そのことを自覚してからは、大切なものを作らないように意識してきた。誰にも愛されないよう、誰にも必要とされないよう……そう意識していたのに、バートロム公爵家の人間は優しく、愛情に溢れていた。クリスティアンではなく、ティアレシアとして甘えたくなるほどに。自分がティアレシアとして復讐を果たしてしまえば、バートロム公爵家の人間はどうなるのだろう。今までわざと考えようとしなかった問題を、ルディが否応なく突きつけてきた。先程の優し過ぎる、というのはこの問題に関わることだったらしい。
ティアレシアは、ルディの言葉にうまく切り返すことができない。
「……ほらな。復讐心だけあっても、お前には復讐を実行する覚悟が足りねぇんだ。迷わず復讐をとれないなら、お前の魂は今ここで俺がいただく」
強い口調で言い放つとルディは一瞬でティアレシアの目の前に現れた。そして、その人間離れした美しい顔を不敵に歪ませて、ティアレシアの顔に近づける。
(ルディ、本気で……っ⁉)
ルディに両肩を掴まれ、ソファに身体を押し付けられる。鋭い爪が、肩に食い込んで痛い。そして、ルディの吐息を間近で感じ、ティアレシアの心臓は早鐘を打つ。ここで魂を喰われては終わりだ。ルディを納得できる答えを……ティアレシアが必死で考えようとしているうちに、もうすでにルディはティアレシアの唇を奪っていた。生気を、魂を貪るような強引な口づけに、ティアレシアの身体の力はいっきに抜けていく。
(駄目……まだ、私は復讐を遂げていない!)
心の中で叫んだ瞬間、ボゥッと何かが燃えるイメージが浮かんだ。それがティアレシアの中にある強い復讐の炎であることには気づかず、ティアレシアはただただ必死でルディの身体を押しのけていた。
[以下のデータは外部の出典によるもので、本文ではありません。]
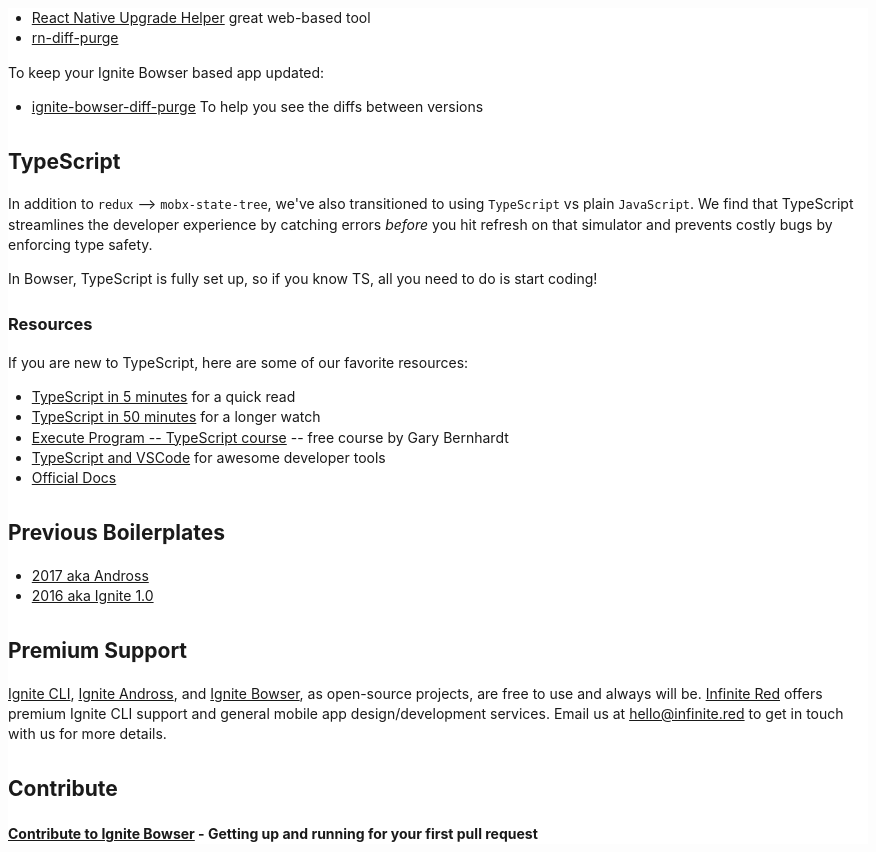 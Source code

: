 - [React Native Upgrade Helper](https://react-native-community.github.io/upgrade-helper/) great web-based tool
- [rn-diff-purge](https://github.com/react-native-community/rn-diff-purge)

To keep your Ignite Bowser based app updated:

- [ignite-bowser-diff-purge](https://github.com/nirre7/ignite-bowser-diff-purge) To help you see the diffs between versions

## TypeScript

In addition to `redux` --> `mobx-state-tree`, we've also transitioned to using `TypeScript` vs plain `JavaScript`. We find that TypeScript streamlines the developer experience by catching errors _before_ you hit refresh on that simulator and prevents costly bugs by enforcing type safety.

In Bowser, TypeScript is fully set up, so if you know TS, all you need to do is start coding!

### Resources

If you are new to TypeScript, here are some of our favorite resources:

- [TypeScript in 5 minutes](https://www.typescriptlang.org/docs/handbook/typescript-in-5-minutes.html) for a quick read
- [TypeScript in 50 minutes](https://youtu.be/WBPrJSw7yQA) for a longer watch
- [Execute Program -- TypeScript course](https://www.executeprogram.com/course/typescript) -- free course by Gary Bernhardt
- [TypeScript and VSCode](https://code.visualstudio.com/docs/typescript/typescript-tutorial) for awesome developer tools
- [Official Docs](https://www.typescriptlang.org/docs/home.html)

## Previous Boilerplates

- [2017 aka Andross](https://github.com/infinitered/ignite-andross)
- [2016 aka Ignite 1.0](https://github.com/infinitered/ignite-ir-boilerplate-2016)

## Premium Support

[Ignite CLI](https://infinite.red/ignite), [Ignite Andross](https://github.com/infinitered/ignite-andross), and [Ignite Bowser](https://github.com/infinitered/ignite-bowser), as open-source projects, are free to use and always will be. [Infinite Red](https://infinite.red/) offers premium Ignite CLI support and general mobile app design/development services. Email us at [hello@infinite.red](mailto:hello@infinite.red) to get in touch with us for more details.

## Contribute

#### [Contribute to Ignite Bowser](https://github.com/infinitered/ignite-bowser/blob/master/.github/CONTRIBUTING.md) - Getting up and running for your first pull request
「やはり、お前の魂は何よりもうまい。大切なものを捨てる覚悟もない甘ちゃんだが、もう少しお前に付き合ってやる」
まだ頭は酸欠状態でぼうっとしていたが、ルディが何故か機嫌よく笑っていることは分かった。
「早くお前の魂すべてを俺のものにしたい」
まるで愛する人にでも言うように、ルディはティアレシアの耳元で甘く囁いた。
(復讐を終えたら、すぐにでもあなたのものになってあげるわよ)
疲労と気力の限界で話すことができないティアレシアは、内心でそう答えた。この命があるのはルディの魔力のおかげなのだ。ティアレシアを転生させたために、ルディが悪魔として持つ本来の力が出せないことは分かっている。しかしそれでも普通の人間よりはるかに優れているし、魔力で人の心を操ることもできる。ティアレシアの復讐に、ルディの協力は不可欠だった。
「おやすみ、人魚姫」
いつものふざけた調子でルディが笑う。
いつの間にか、海色のベッドに運ばれていたらしい。悪魔のくせに、ティアレシアの額を撫でる手つきは優しかった。